Individuele pensioentoezeggingen ('IPT') en de 80%-regel

topics

 

Er blijft veel te doen rond de Individuele Pensioentoezeggingen (‘IPT’) en meer bepaald rond de berekening van de zogenaamde “80%-grens”. Voor de opbouw van een groepsverzekering of een IPT via de vennootschap is deze 80%-grens cruciaal. Die 80%-grens houdt kortweg in dat de betaalde premies slechts aftrekbaar zijn voor zover het pensioen (zowel  wettelijk als aanvullend pensioen) niet meer bedraagt dan 80% van de laatste normale brutojaarbezoldiging.

Wat is er gewijzigd?

Achtergrond

Ingevolge de wet van 15 juni 2021 werd de zogenaamde ‘harmonisatiecoëfficiënt’ afgeschaft voor de berekening van het wettelijk pensioen van zelfstandigen. Deze coëfficiënt hield rekening met de lagere bijdragen van zelfstandigen t.o.v. werknemers, waardoor ze ook een lager pensioen ontvingen. Door de afschaffing zal het pensioen voor zelfstandigen in de toekomst m.a.w. hoger komen te liggen. 

Aangezien voor de berekening van de 80%-regel, rekening wordt gehouden met alle vormen van pensioen die een zelfstandige ontvangt (en dus ook het wettelijke pensioen), heeft de verhoging van het wettelijk pensioen een impact op hoe men de 80%-regel moet berekenen.

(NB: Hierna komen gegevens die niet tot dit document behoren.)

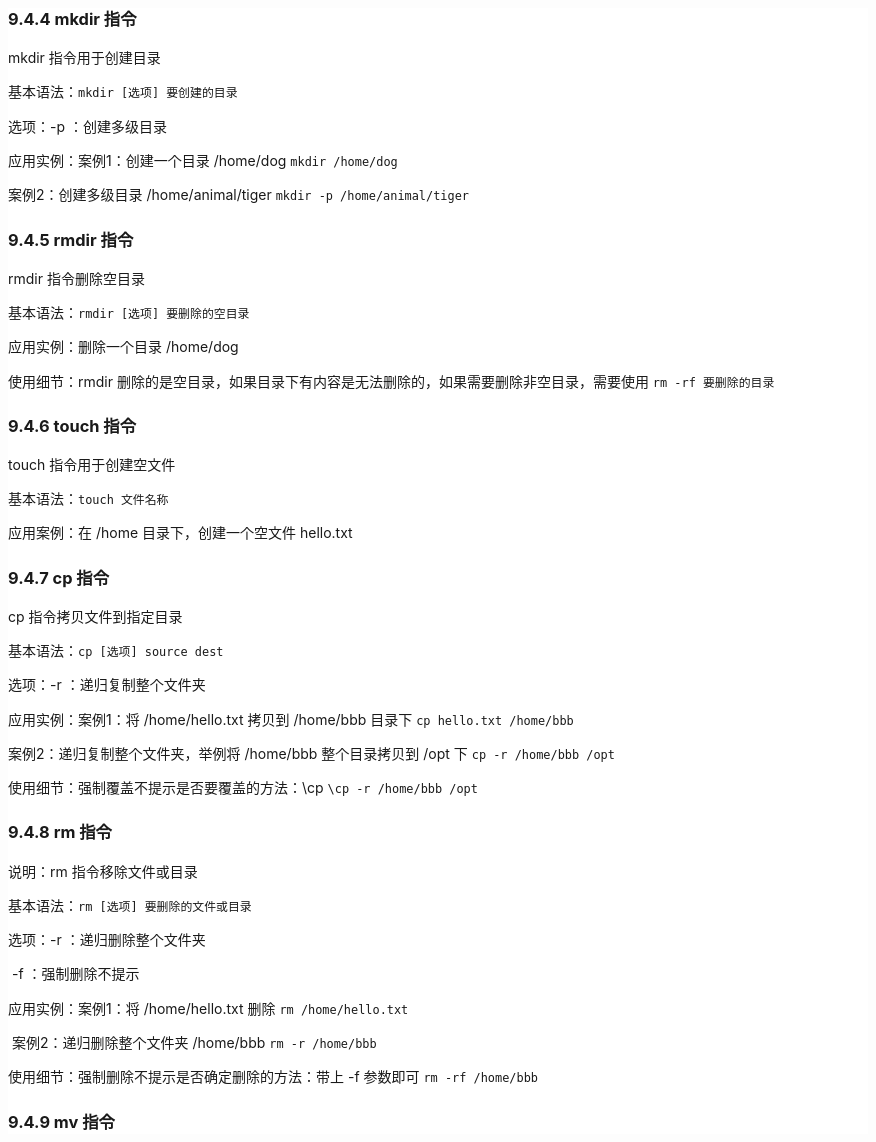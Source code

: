 ### 9.4.4 mkdir 指令

mkdir 指令用于创建目录

基本语法：`mkdir [选项] 要创建的目录`

选项：-p ：创建多级目录

应用实例：案例1：创建一个目录 /home/dog  `mkdir /home/dog`

案例2：创建多级目录 /home/animal/tiger  `mkdir -p /home/animal/tiger`

### 9.4.5 rmdir 指令

rmdir 指令删除空目录

基本语法：`rmdir [选项] 要删除的空目录`

应用实例：删除一个目录 /home/dog

使用细节：rmdir 删除的是空目录，如果目录下有内容是无法删除的，如果需要删除非空目录，需要使用 `rm -rf 要删除的目录`

### 9.4.6 touch 指令

touch 指令用于创建空文件

基本语法：`touch 文件名称`

应用案例：在 /home 目录下，创建一个空文件 hello.txt

### 9.4.7 cp 指令

cp 指令拷贝文件到指定目录

基本语法：`cp [选项] source dest`

选项：-r ：递归复制整个文件夹

应用实例：案例1：将 /home/hello.txt 拷贝到 /home/bbb 目录下  `cp hello.txt /home/bbb`

案例2：递归复制整个文件夹，举例将 /home/bbb 整个目录拷贝到 /opt 下  `cp -r /home/bbb /opt`

使用细节：强制覆盖不提示是否要覆盖的方法：\cp  `\cp -r /home/bbb /opt`

### 9.4.8 rm 指令

说明：rm 指令移除文件或目录

基本语法：`rm [选项] 要删除的文件或目录`

选项：-r ：递归删除整个文件夹

​			-f ：强制删除不提示

应用实例：案例1：将 /home/hello.txt 删除  `rm /home/hello.txt`

​					案例2：递归删除整个文件夹 /home/bbb  `rm -r /home/bbb`

使用细节：强制删除不提示是否确定删除的方法：带上 -f 参数即可 `rm -rf /home/bbb`

### 9.4.9 mv 指令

De fiscale administratie heeft in haar circulaire 2022/C/33 d.d. 31 maart 2022 een andere berekeningswijze naar voor geschoven. Recent, bij circulaire d.d. 29 augustus 2022, heeft ze dit ook verder verduidelijkt.

 De wijziging

In het verleden werd in de berekening van de 80% regel rekening gehouden met 25% van het bruto-inkomen van de belastingplichtige (en binnen de grenzen van een minimum en maximumpensioen), als inschatting van wat diens wettelijk pensioen zou zijn.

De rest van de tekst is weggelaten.